◆ **Try it**
From the entries that follow, copy every line with the word "style".

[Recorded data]
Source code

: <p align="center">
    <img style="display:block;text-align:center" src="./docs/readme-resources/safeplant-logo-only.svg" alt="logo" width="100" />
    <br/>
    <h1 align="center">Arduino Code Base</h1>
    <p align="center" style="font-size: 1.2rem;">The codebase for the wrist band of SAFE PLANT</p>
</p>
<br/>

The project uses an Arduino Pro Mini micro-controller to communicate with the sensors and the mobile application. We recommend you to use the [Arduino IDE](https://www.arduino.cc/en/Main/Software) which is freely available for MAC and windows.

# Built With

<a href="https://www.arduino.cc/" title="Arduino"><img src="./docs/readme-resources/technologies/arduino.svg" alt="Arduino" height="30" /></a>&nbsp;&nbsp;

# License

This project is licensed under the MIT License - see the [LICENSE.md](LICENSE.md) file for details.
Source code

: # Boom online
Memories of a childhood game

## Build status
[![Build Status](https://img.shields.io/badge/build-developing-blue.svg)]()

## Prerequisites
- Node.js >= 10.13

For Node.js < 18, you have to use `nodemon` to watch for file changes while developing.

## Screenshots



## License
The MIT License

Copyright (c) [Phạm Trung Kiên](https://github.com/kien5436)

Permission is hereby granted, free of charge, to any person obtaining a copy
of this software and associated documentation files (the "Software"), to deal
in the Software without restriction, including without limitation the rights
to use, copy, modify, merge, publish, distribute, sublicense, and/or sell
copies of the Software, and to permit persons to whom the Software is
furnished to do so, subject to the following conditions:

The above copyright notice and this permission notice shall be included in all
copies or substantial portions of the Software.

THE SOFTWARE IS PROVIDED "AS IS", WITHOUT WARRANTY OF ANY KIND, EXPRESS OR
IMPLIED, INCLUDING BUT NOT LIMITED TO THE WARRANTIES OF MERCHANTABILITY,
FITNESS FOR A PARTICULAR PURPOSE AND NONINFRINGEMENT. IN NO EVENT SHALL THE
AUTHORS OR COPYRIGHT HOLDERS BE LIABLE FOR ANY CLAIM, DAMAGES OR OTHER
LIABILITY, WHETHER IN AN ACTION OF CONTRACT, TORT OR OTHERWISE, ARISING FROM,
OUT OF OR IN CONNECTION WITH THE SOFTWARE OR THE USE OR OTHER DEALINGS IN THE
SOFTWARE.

◆ **Problem solution**
    <img style="display:block;text-align:center" src="./docs/readme-resources/safeplant-logo-only.svg" alt="logo" width="100" />
    <p align="center" style="font-size: 1.2rem;">The codebase for the wrist band of SAFE PLANT</p>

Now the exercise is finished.